In my opinion we should just update documentation to say that id/enum fields
that never need ranges should use StrField instead. I know it's not popular
(see above comments) but in that case then let's just fill the gap with a new
field, something like NumericIdField, that works exactly like StrField but uses
an encoding that preserves the numeric order.
{quote}I do not know if the issues with Points can be fixed without reducing
the performance of the things Points are good at.
{quote}
One easy way to do this would be to index both with points and terms. But in my
opinion this would be wasteful, it's easier to make the decision when designing
the schema of whether a field stores quantities/measures or ids/enums.
As a final note, some of these slow queries could be mitigated with
{{IndexOrDocValueQuery}}, maybe we should add support for it in Solr's point
fields? It allows to use doc values rather than points when the query on the
BKD tree is not the one that would lead iteration.
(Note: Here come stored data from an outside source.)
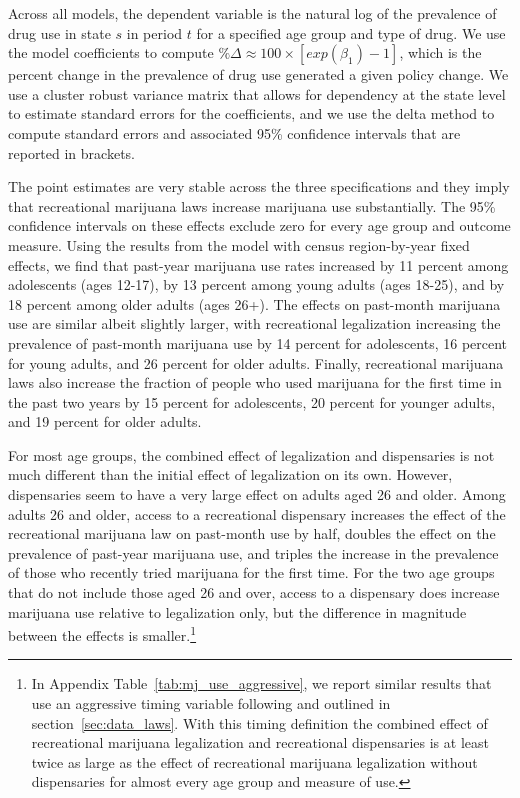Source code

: \documentclass[12pt]{article}%
\begin{document}
Across all models, the dependent variable is the natural log of the prevalence of drug use in state $s$ in period $t$ for a specified age group and type of drug. We use the model coefficients to compute $\% \Delta \approx 100\times \left[exp(\beta_1)-1\right]$, which is the percent change in the prevalence of drug use generated a given policy change.  We use a cluster robust variance matrix that allows for dependency at the state level to estimate standard errors for the coefficients, and we use the delta method to compute standard errors and associated 95\% confidence intervals that are reported in brackets. 

The point estimates are very stable across the three specifications and they imply that recreational marijuana laws increase marijuana use substantially. The 95\% confidence intervals on these effects exclude zero for every age group and outcome measure. 
Using the results from the model with census region-by-year fixed effects, we find that past-year marijuana use rates increased by 11 percent among adolescents (ages 12-17), by 13 percent among young adults (ages 18-25), and by 18 percent among older adults (ages 26+). The effects on past-month marijuana use are similar albeit slightly larger, with recreational legalization increasing the prevalence of past-month marijuana use by 14 percent for adolescents, 16 percent for young adults, and 26 percent for older adults. Finally, recreational marijuana laws also increase the fraction of people who used marijuana for the first time in the past two years by 15 percent for adolescents, 20 percent for younger adults, and 19 percent for older adults.

For most age groups, the combined effect of legalization and dispensaries is not much different than the initial effect of legalization on its own. However, dispensaries seem to have a very large effect on adults aged 26 and older. Among adults 26 and older, access to a recreational dispensary increases the effect of the recreational marijuana law on past-month use by half, doubles the effect on the prevalence of past-year marijuana use, and triples the increase in the prevalence of those who recently tried marijuana for the first time. For the two age groups that do not include those aged 26 and over, access to a dispensary does increase marijuana use relative to legalization only, but the difference in magnitude between the effects is smaller.\footnote{In Appendix Table~\ref{tab:mj_use_aggressive}, we report similar results that use an aggressive timing variable following \citet{Friedman2015} and outlined in section~\ref{sec:data_laws}. With this timing definition the combined effect of recreational marijuana legalization and recreational dispensaries is at least twice as large as the effect of recreational marijuana legalization without dispensaries for almost every age group and measure of use.}
\end{document}
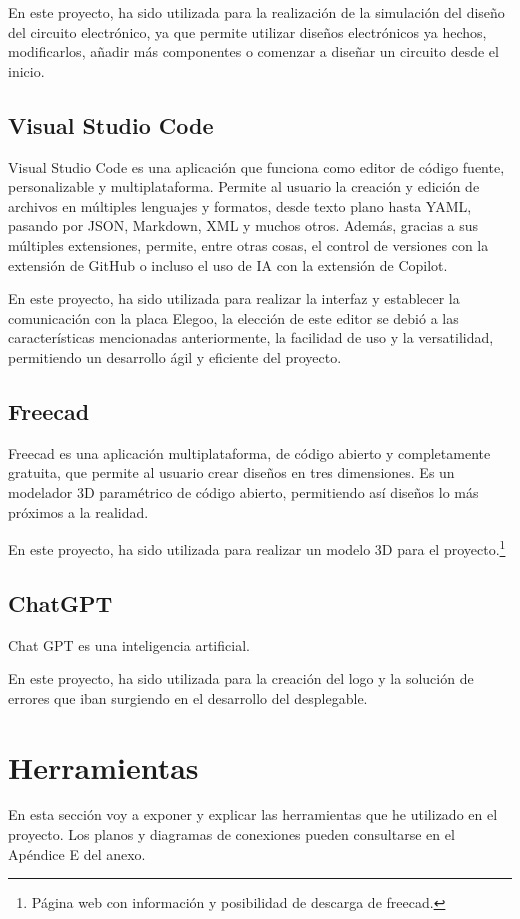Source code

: En este proyecto, ha sido utilizada para la realización de la simulación del diseño del circuito electrónico, ya que permite utilizar diseños electrónicos ya hechos, modificarlos, añadir más componentes o comenzar a diseñar un circuito desde el inicio.
\subsection{Visual Studio Code}
Visual Studio Code es una aplicación que funciona como editor de código fuente, personalizable y multiplataforma.
Permite al usuario la creación y edición de archivos en múltiples lenguajes y formatos, desde texto plano hasta YAML, pasando por JSON, Markdown, XML y muchos otros. Además, gracias a sus múltiples extensiones, permite, entre otras cosas, el control de versiones con la extensión de GitHub o incluso el uso de IA con la extensión de Copilot.

En este proyecto, ha sido utilizada para realizar la interfaz y establecer la comunicación con la placa Elegoo, la elección de este editor se debió a las características mencionadas anteriormente, la facilidad de uso y la versatilidad, permitiendo un desarrollo ágil y eficiente del proyecto.
\subsection{Freecad}
Freecad es una aplicación multiplataforma, de código abierto y completamente gratuita, que permite al usuario crear diseños en tres dimensiones.
Es un modelador 3D paramétrico de código abierto, permitiendo así diseños lo más próximos a la realidad.

En este proyecto, ha sido utilizada para realizar un modelo 3D para el proyecto.\cite{freecad}\footnote{Página web con información y posibilidad de descarga de freecad\cite{freecad}.} 
\subsection{ChatGPT}
Chat GPT es una inteligencia artificial.

En este proyecto, ha sido utilizada para la creación del logo y la solución de errores que iban surgiendo en el desarrollo del desplegable.
\section{Herramientas}
En esta sección voy a exponer y explicar las herramientas que he utilizado en el proyecto. Los planos y diagramas de conexiones pueden consultarse en el Apéndice E del anexo.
> Solr query performance degradation since Solr 6.4.2
> ---------------------------------------------------
>
> Key: SOLR-11078
> URL: https://issues.apache.org/jira/browse/SOLR-11078
> Project: Solr
> Issue Type: Bug
> Security Level: Public(Default Security Level. Issues are Public)
> Components: search, Server
> Affects Versions: 6.6, 7.1
> Environment: * CentOS 7.3 (Linux zasolrm03 3.10.0-514.26.2.el7.x86_64
> #1 SMP Tue Jul 4 15:04:05 UTC 2017 x86_64 x86_64 x86_64 GNU/Linux)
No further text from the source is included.